Sobre uma certa viagem

12:06
As obrigações para com o mundo colocavam um Rapaz neste exato lugar, nesta exata hora.O banco do ônibus era o último lugar no universo que ele gostaria de estar agora. A coletividade tornava-o incapaz, a mercê de quem viesse e se servisse do espaço em anexo. Achava realmente desconfortável estar assim tão próximo de algum possível contato aberto com a humanidade, em toda a sua amplitude, mas até agora o cosmos conspirou a seu favor: o território conquistado ainda se encontrava imaculado.

12:17
Seu constrangimento era evidente; fones de ouvido, mochila no colo e um olhar fugidio eram suas muralhas. Até agora ninguém havia ousado quebrar o silêncio imposto, nenhuma senhora sedenta por frivolidades ou trabalhor disposto a resolver as desigualdades do mundo com conversas politizadas. Tudo corria bem, dentro do possível. E dentro daquele ônibus saculejante.

12:21
A porta traseira abre, pessoas são empurradas e um profeta de coletivos assume posição de combate diante da catraca - ele era a perfeita figura de um algoz. A paz até então reinante ruiu.

12:24
Palavras desconexas, relatos de uma vida sofrida (e recorrente entre esses profetas; eles podiam até ter retórica, mas nem um pouco de imaginação), panfleto com mensagens genéricas e um pedido por trocados, em troca de paz de espírito e Jesus. O Rapaz engatilhou sua melhor expressão estóica e lutou como pôde. Queria apenas que aquela provação acaba-se. Talvez até passar uma lição para o torturador profeta: "Você acha mesmo que Jesus foi o semideus templário e ariano que você fica caricaturando? Pare de assistir televisão e vá ler um livro...".

12:25
Quando achava que toda a emoção da viagem havia terminado, o Rapaz de repente sente seus olhos atraídos de volta à catraca. Não esperava encontrar logo ali alguém que despertasse seus sentidos assim tão abruptamente. Conseguiu se manter aparentemente calmo, mesmo ficando arrepiado. Uma mulher que o deixasse assim, arrepiado, era algo raro. Era uma beleza rara, dessas que não se encontra em um ônibus.
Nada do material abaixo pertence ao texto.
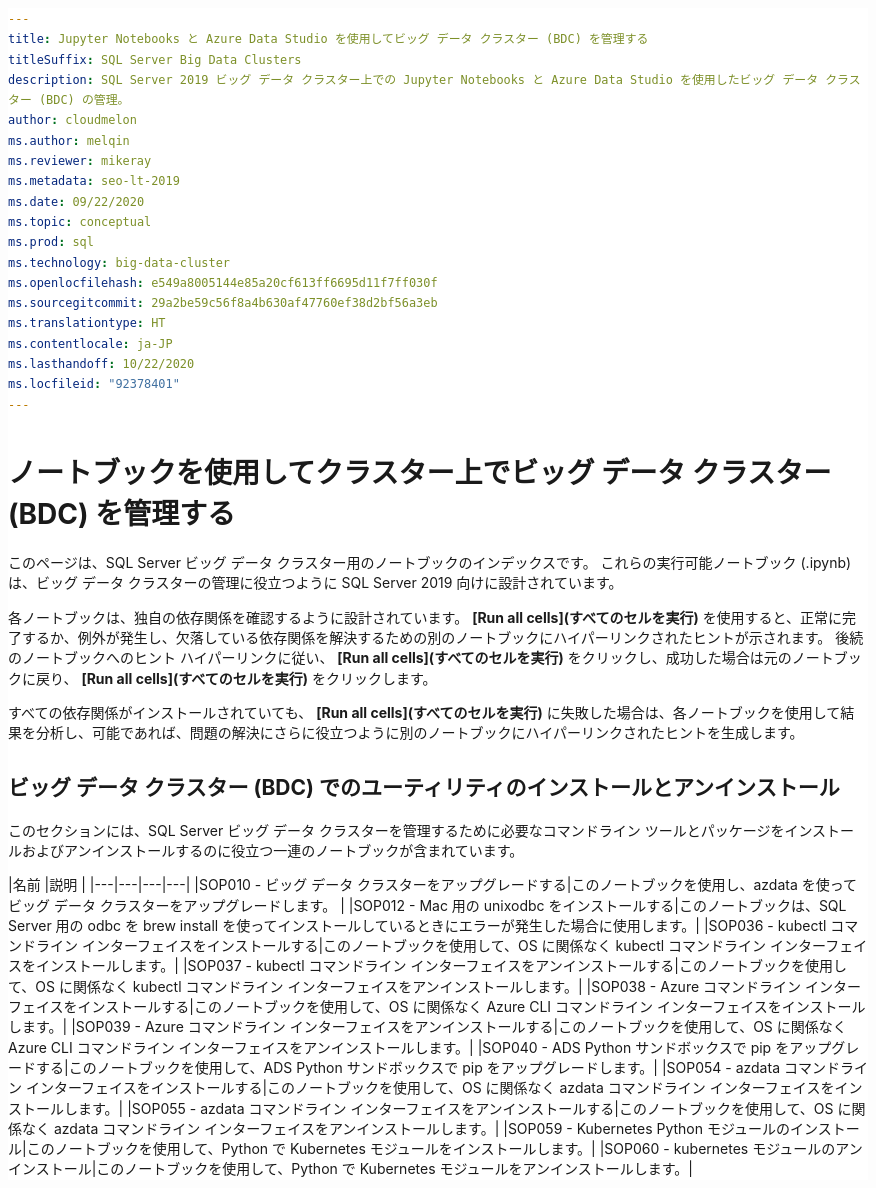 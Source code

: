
 ```yaml
---
title: Jupyter Notebooks と Azure Data Studio を使用してビッグ データ クラスター (BDC) を管理する
titleSuffix: SQL Server Big Data Clusters
description: SQL Server 2019 ビッグ データ クラスター上での Jupyter Notebooks と Azure Data Studio を使用したビッグ データ クラスター (BDC) の管理。
author: cloudmelon
ms.author: melqin
ms.reviewer: mikeray
ms.metadata: seo-lt-2019
ms.date: 09/22/2020
ms.topic: conceptual
ms.prod: sql
ms.technology: big-data-cluster
ms.openlocfilehash: e549a8005144e85a20cf613ff6695d11f7ff030f
ms.sourcegitcommit: 29a2be59c56f8a4b630af47760ef38d2bf56a3eb
ms.translationtype: HT
ms.contentlocale: ja-JP
ms.lasthandoff: 10/22/2020
ms.locfileid: "92378401"
---
```

# <a name="manage-big-data-clusters-bdc-the-cluster-with-notebooks"></a>ノートブックを使用してクラスター上でビッグ データ クラスター (BDC) を管理する

このページは、SQL Server ビッグ データ クラスター用のノートブックのインデックスです。 これらの実行可能ノートブック (.ipynb) は、ビッグ データ クラスターの管理に役立つように SQL Server 2019 向けに設計されています。

各ノートブックは、独自の依存関係を確認するように設計されています。 **[Run all cells]\(すべてのセルを実行\)** を使用すると、正常に完了するか、例外が発生し、欠落している依存関係を解決するための別のノートブックにハイパーリンクされたヒントが示されます。 後続のノートブックへのヒント ハイパーリンクに従い、 **[Run all cells]\(すべてのセルを実行\)** をクリックし、成功した場合は元のノートブックに戻り、 **[Run all cells]\(すべてのセルを実行\)** をクリックします。

すべての依存関係がインストールされていても、 **[Run all cells]\(すべてのセルを実行\)** に失敗した場合は、各ノートブックを使用して結果を分析し、可能であれば、問題の解決にさらに役立つように別のノートブックにハイパーリンクされたヒントを生成します。


## <a name="installing-and-uninstalling-utilities-on-big-data-cluster-bdc"></a>ビッグ データ クラスター (BDC) でのユーティリティのインストールとアンインストール

このセクションには、SQL Server ビッグ データ クラスターを管理するために必要なコマンドライン ツールとパッケージをインストールおよびアンインストールするのに役立つ一連のノートブックが含まれています。

|名前 |説明 |
|---|---|---|---|
|SOP010 - ビッグ データ クラスターをアップグレードする|このノートブックを使用し、azdata を使ってビッグ データ クラスターをアップグレードします。 |
|SOP012 - Mac 用の unixodbc をインストールする|このノートブックは、SQL Server 用の odbc を brew install を使ってインストールしているときにエラーが発生した場合に使用します。|
|SOP036 - kubectl コマンドライン インターフェイスをインストールする|このノートブックを使用して、OS に関係なく kubectl コマンドライン インターフェイスをインストールします。|
|SOP037 - kubectl コマンドライン インターフェイスをアンインストールする|このノートブックを使用して、OS に関係なく kubectl コマンドライン インターフェイスをアンインストールします。|
|SOP038 - Azure コマンドライン インターフェイスをインストールする|このノートブックを使用して、OS に関係なく Azure CLI コマンドライン インターフェイスをインストールします。|
|SOP039 - Azure コマンドライン インターフェイスをアンインストールする|このノートブックを使用して、OS に関係なく Azure CLI コマンドライン インターフェイスをアンインストールします。|
|SOP040 - ADS Python サンドボックスで pip をアップグレードする|このノートブックを使用して、ADS Python サンドボックスで pip をアップグレードします。|
|SOP054 - azdata コマンドライン インターフェイスをインストールする|このノートブックを使用して、OS に関係なく azdata コマンドライン インターフェイスをインストールします。|
|SOP055 - azdata コマンドライン インターフェイスをアンインストールする|このノートブックを使用して、OS に関係なく azdata コマンドライン インターフェイスをアンインストールします。|
|SOP059 - Kubernetes Python モジュールのインストール|このノートブックを使用して、Python で Kubernetes モジュールをインストールします。|
|SOP060 - kubernetes モジュールのアンインストール|このノートブックを使用して、Python で Kubernetes モジュールをアンインストールします。|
O Rapaz ficou sem ação.

12:25:47
Ela finalmente segue pelo corredor, buscando um lugar. Ele tenta, sem confiança, fixar seus olhos nas correspondentes esmeraldas da mulher. Naquele instante reconhece o valor de uma pedra preciosa: a sua raridade. Entende porque homens mataram e escravizaram por causa de um mineral tolo. Eles sabiam que essa simples pedra escondia uma mulher como aquela dentro de si! Agora era a mulher quem possuía a pedra em si, mas não a escondia. Exibia-a com orgulho e naturalidade.

12:25:55
Cada pelo do corpo do Rapaz tenta se lançar ao ar, buscando o infinito longe deste exato lugar, desta exata hora. Querem escapar do que temem acontecer quando a mulher finalmente se sentar ao lado dele. Ela está tão próxima!

12:26:55'15
Passa em sua cabeça, em sequência, cada figura feminina que registrara em sua vida. Nunca houve tamanha beleza, nem magnetismo... Se sentia atraído por ela como um imã tolo e poderoso demais para seu próprio bem.

12:26:56'15
Ela se senta. Ele não sabe o que fazer, nem se deve fazer algo, na verdade. Apenas sorri.

12:27:02'00
"Aceita uma bala?"

12:27:04
Ela aceita e sorri de volta.

13:06
Seu ponto passou havia 15 minutos, mas ele não se importava. Cada minuto da conversa valeu a pena, e o número de telefone anotado na sua mão simplesmente o fazia esquecer de todas as outras obrigações para com o mundo - quem se importava? Quem merecia a sua atenção agora era aquela com quem ele esperava descobrir a beleza da humanidade. Enquanto isso, o ônibus segue saculejante por seu caminho cíclico, sem fim. Os profetas de coletivo, os trabalhadores e as senhoras decoram a viagem e todos os possíveis futuros que irão descer dela.